Voice of America, the US government-funded broadcasting arm of the State Department, defended the president, releasing a piece suggesting that while he has not given the press as much access as his predecessor, he has at least given them “respect.” VOA argued that Biden’s “avoidance” of the media “is perhaps an improvement from intense interactions the news media had with the Trump administration,” recalling the epithets Trump gave the mainstream media as disseminators of “fake news” and “enemies of the people.”
Biden’s detractors are gearing up the presser, flooding Twitter with ‘Let’s Go Brandon’ memes, alleging that he will only answer from a list of “preselected questions,” or even claiming that he might be “hooked up to an IV of performance drugs” to get him through. Others joked about whether he was “going to yell at us again” or “whisper,” as he has in past public appearances. The president’s supporters stepped to his defence, asking Republicans to “remember” the time Trump abruptly ended a press conference over a “nasty question” on Covid, and suggesting that the GOP is a “domestic terrorist party” which is “no longer taken seriously.”

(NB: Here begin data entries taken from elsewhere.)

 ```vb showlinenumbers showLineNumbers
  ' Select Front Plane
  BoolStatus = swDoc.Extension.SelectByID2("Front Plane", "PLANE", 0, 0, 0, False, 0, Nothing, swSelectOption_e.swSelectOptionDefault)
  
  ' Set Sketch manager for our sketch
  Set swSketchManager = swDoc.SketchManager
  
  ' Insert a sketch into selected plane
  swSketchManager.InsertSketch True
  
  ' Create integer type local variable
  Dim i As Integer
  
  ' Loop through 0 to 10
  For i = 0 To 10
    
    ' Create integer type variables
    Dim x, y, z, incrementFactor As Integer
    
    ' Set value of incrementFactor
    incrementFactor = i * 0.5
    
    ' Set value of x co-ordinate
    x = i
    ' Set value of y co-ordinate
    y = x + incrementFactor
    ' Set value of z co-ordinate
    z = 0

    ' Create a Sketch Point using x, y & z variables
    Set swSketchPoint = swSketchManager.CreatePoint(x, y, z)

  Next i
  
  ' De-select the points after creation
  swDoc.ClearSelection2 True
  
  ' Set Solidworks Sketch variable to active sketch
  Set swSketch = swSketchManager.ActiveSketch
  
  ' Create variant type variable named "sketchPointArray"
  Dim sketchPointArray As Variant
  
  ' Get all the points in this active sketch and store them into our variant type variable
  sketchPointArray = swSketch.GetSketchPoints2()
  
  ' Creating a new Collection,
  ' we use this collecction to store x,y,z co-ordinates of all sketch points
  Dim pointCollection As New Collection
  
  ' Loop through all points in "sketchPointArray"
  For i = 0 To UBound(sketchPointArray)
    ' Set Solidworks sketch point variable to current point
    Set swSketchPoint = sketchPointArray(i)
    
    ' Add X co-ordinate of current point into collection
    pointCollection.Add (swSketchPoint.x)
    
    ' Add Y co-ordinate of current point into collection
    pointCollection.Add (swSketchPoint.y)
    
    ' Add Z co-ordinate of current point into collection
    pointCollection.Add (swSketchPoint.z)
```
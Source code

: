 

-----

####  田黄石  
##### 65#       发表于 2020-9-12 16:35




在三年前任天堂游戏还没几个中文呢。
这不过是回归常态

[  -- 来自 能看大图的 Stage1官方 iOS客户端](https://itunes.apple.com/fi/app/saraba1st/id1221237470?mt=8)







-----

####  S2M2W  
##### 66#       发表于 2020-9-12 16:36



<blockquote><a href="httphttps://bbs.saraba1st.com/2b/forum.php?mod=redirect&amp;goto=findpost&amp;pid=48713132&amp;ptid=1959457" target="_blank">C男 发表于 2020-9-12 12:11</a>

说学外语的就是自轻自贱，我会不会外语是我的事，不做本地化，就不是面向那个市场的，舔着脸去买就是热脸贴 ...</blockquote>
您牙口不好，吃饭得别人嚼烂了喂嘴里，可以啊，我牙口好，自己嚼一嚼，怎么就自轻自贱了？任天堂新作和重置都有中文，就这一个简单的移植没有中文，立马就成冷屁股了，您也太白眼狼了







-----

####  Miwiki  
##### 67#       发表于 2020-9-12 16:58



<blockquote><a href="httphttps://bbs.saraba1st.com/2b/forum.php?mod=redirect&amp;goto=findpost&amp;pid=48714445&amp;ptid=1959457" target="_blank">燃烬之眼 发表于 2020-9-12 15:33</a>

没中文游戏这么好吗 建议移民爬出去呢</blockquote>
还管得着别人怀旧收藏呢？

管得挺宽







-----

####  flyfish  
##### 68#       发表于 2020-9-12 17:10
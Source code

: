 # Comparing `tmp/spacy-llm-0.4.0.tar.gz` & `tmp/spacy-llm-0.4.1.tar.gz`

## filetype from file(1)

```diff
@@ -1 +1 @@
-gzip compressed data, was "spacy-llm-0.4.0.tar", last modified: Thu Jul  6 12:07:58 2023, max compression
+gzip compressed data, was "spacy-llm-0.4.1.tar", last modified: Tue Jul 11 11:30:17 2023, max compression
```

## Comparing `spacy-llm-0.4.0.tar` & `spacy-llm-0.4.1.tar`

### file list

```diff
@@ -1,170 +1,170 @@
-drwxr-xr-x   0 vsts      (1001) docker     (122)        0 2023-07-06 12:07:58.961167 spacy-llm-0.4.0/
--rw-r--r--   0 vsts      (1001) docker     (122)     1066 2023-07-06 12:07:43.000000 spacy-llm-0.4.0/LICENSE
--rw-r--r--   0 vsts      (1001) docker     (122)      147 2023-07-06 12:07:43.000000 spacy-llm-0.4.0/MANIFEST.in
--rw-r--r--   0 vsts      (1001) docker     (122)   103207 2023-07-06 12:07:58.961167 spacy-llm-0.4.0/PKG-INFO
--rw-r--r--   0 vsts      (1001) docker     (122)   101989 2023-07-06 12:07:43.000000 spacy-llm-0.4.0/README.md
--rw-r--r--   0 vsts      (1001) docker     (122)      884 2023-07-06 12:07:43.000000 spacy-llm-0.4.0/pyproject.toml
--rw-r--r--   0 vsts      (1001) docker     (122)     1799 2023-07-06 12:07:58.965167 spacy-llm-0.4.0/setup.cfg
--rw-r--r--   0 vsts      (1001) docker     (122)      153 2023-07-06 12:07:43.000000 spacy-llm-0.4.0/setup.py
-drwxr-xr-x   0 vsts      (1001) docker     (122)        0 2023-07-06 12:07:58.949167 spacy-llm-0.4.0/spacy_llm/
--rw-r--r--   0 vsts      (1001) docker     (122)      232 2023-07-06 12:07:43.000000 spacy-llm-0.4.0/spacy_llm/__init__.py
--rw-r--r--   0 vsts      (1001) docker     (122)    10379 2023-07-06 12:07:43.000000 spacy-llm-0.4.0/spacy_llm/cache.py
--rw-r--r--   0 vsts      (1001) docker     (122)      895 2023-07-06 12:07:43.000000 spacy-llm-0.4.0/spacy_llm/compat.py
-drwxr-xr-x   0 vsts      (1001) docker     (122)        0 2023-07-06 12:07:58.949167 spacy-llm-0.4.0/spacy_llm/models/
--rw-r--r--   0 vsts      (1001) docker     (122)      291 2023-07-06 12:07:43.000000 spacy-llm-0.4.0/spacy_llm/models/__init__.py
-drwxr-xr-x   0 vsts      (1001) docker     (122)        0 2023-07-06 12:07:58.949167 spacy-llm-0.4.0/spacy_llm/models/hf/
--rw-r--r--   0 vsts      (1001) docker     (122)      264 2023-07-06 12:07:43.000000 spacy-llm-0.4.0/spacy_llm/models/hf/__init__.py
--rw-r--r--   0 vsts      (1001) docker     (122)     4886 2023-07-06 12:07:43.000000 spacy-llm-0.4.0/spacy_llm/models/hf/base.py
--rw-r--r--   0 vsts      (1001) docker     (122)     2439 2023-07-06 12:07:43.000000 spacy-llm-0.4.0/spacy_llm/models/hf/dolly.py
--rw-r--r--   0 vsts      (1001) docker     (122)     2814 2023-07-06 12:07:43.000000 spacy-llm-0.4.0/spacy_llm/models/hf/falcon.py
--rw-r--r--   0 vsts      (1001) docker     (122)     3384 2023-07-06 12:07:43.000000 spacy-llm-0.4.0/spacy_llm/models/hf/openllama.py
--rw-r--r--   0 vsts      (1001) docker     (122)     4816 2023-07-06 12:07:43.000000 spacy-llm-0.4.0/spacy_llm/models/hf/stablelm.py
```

Trump left office in January 2021 with an approval rating of just 33 percent, according to Quinnipiac. Last week, a new poll by the same polling institute found that Biden had matched that record, with just one third of Americans saying they approve of the president’s job performance. The sitting president got poor marks in just about every area, from the economy (34 percent approval) and foreign policy (35 percent) to Covid (39 percent).
In December, polling by British sociological firm Redfield & Wilton Strategies found that 44 percent of Americans would vote for Trump in a hypothetical matchup against the current president, with 38 percent saying they would pick Biden.